August 14, 2022

You’re the Boss: Debating Whether Businesses Will Continue to Offer Health Insurance

The Agenda

Two weeks ago, the international consulting firm McKinsey Company threw itself into the rancorous partisan debate over the 2010 health care overhaul by publishing research that appeared to predict that many employers would dump their health insurance plans when the new law fully took effect in 2014. The new law offers subsidies to help low-income people purchase health insurance from state-run exchanges, and it also penalizes companies with more than 50 employees when they fail to offer those employees affordable coverage. As McKinsey notes, paying the penalty will cost less than providing the insurance, so companies could profit by socializing that cost.

Nonetheless, the finding was surprising, and controversial, because, as The Agenda reported in April 2010 (and also in 2009), most economists say they believe that a mix of market pressures, a tax incentive and the penalty will deter all but a relative handful of employers from casting off their health insurance plans. The Obama administration slammed McKinsey’s apparent prediction, and Senate Democrats demanded that the consultants release the proprietary methodology behind it. For several days, McKinsey refused.

I say “appeared to predict” because on Monday, when McKinsey finally released the methodology, it came with a statement insisting that the survey had done no such thing.
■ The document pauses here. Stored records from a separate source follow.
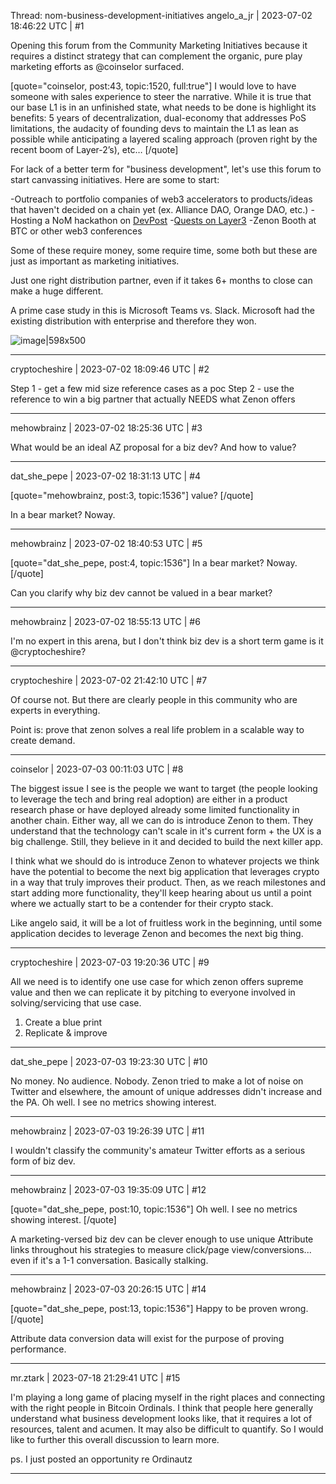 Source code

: Thread: nom-business-development-initiatives
angelo_a_jr | 2023-07-02 18:46:22 UTC | #1

Opening this forum from the Community Marketing Initiatives because it requires a distinct strategy that can complement the organic, pure play marketing efforts as @coinselor surfaced.

[quote="coinselor, post:43, topic:1520, full:true"]
I would love to have someone with sales experience to steer the narrative. While it is true that our base L1 is in an unfinished state, what needs to be done is highlight its benefits: 5 years of decentralization, dual-economy that addresses PoS limitations, the audacity of founding devs to maintain the L1 as lean as possible while anticipating a layered scaling approach (proven right by the recent boom of Layer-2’s), etc…
[/quote]

For lack of a better term for "business development", let's use this forum to start canvassing initiatives.  Here are some to start:

-Outreach to portfolio companies of web3 accelerators to products/ideas that haven't decided on a chain yet (ex. Alliance DAO, Orange DAO, etc.)
-Hosting a NoM hackathon on [DevPost](https://devpost.com/)
-[Quests on Layer3](https://layer3.xyz/business)
-Zenon Booth at BTC or other web3 conferences

Some of these require money, some require time, some both but these are just as important as marketing initiatives.

Just one right distribution partner, even if it takes 6+ months to close can make a huge different.

A prime case study in this is Microsoft Teams vs. Slack.  Microsoft had the existing distribution with enterprise and therefore they won.  

![image|598x500](upload://xIZwWrFRcdnj4Dk1hGIyhTssukM.jpeg)

-------------------------

cryptocheshire | 2023-07-02 18:09:46 UTC | #2

Step 1 - get a few mid size reference cases as a poc
Step 2 - use the reference to win a big partner that actually NEEDS what Zenon offers

-------------------------

mehowbrainz | 2023-07-02 18:25:36 UTC | #3

What would be an ideal AZ proposal for a biz dev? And how to value?

-------------------------

dat_she_pepe | 2023-07-02 18:31:13 UTC | #4

[quote="mehowbrainz, post:3, topic:1536"]
value?
[/quote]

In a bear market? Noway.

-------------------------

mehowbrainz | 2023-07-02 18:40:53 UTC | #5

[quote="dat_she_pepe, post:4, topic:1536"]
In a bear market? Noway.
[/quote]

Can you clarify why biz dev cannot be valued in a bear market?

-------------------------

mehowbrainz | 2023-07-02 18:55:13 UTC | #6

I'm no expert in this arena, but I don't think biz dev is a short term game is it @cryptocheshire?

-------------------------

cryptocheshire | 2023-07-02 21:42:10 UTC | #7

Of course not. But there are clearly people in this community who are experts in everything.

Point is: prove that zenon solves a real life problem in a scalable way to create demand.

-------------------------

coinselor | 2023-07-03 00:11:03 UTC | #8

The biggest issue I see is the people we want to target (the people looking to leverage the tech and bring real adoption) are either in a product research phase or have deployed already some limited functionality in another chain. Either way, all we can do is introduce Zenon to them. They understand that the technology can't scale in it's current form + the UX is a big challenge. Still, they believe in it and decided to build the next killer app. 

I think what we should do is introduce Zenon to whatever projects we think have the potential to become the next big application that leverages crypto in a way that truly improves their product. Then, as we reach milestones and start adding more functionality, they'll keep hearing about us until a point where we actually start to be a contender for their crypto stack. 

Like angelo said, it will be a lot of fruitless work in the beginning, until some application decides to leverage Zenon and becomes the next big thing.

-------------------------

cryptocheshire | 2023-07-03 19:20:36 UTC | #9

All we need is to identify one use case for which zenon offers supreme value and then we can replicate it by pitching to everyone involved in solving/servicing that use case.

1. Create a blue print
2. Replicate & improve

-------------------------

dat_she_pepe | 2023-07-03 19:23:30 UTC | #10

No money. No audience. Nobody. Zenon tried to make a lot of noise on Twitter and elsewhere, the amount of unique addresses didn't increase and the PA. Oh well. I see no metrics showing interest.

-------------------------

mehowbrainz | 2023-07-03 19:26:39 UTC | #11

I wouldn't classify the community's amateur Twitter efforts as a serious form of biz dev.

-------------------------

mehowbrainz | 2023-07-03 19:35:09 UTC | #12

[quote="dat_she_pepe, post:10, topic:1536"]
Oh well. I see no metrics showing interest.
[/quote]

A marketing-versed biz dev can be clever enough to use unique Attribute links throughout his strategies to measure click/page view/conversions... even if it's a 1-1 conversation. Basically stalking.

-------------------------

mehowbrainz | 2023-07-03 20:26:15 UTC | #14

[quote="dat_she_pepe, post:13, topic:1536"]
Happy to be proven wrong.
[/quote]

Attribute data conversion data will exist for the purpose of proving performance.

-------------------------

mr.ztark | 2023-07-18 21:29:41 UTC | #15

I'm playing a long game of placing myself in the right places and connecting with the right people in Bitcoin Ordinals. I think that people here generally understand what business development looks like, that it requires a lot of resources, talent and acumen. It may also be difficult to quantify. So I would like to further this overall discussion to learn more. 

ps. I just posted an opportunity re Ordinautz

-------------------------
Rather, “it captured the attitudes of employers and provided an understanding of the factors that could influence decision-making related to employee health benefits.” Two paragraphs later, the statement continued, “We understand how the language in the article could lead the reader to think the research was a prediction, but it is not.”

The Agenda understands, too: The original article was titled “How U.S. Health Care Reform Will Affect Employee Benefits.” Its second sentence declared, “While the pace and timing are difficult to predict, McKinsey research points to a radical restructuring of employer-sponsored health benefits following the 2010 passage of the Affordable Care Act.” One word that appears frequently throughout the article is the future-tense “will,” not the conditional “could” — as in, “30 percent of employers will definitely or probably stop offering E.S.I.” — employer-sponsored insurance — “in the years after 2014.” (The Times reported Tuesday that Democrats were not impressed by McKinsey’s explanation.)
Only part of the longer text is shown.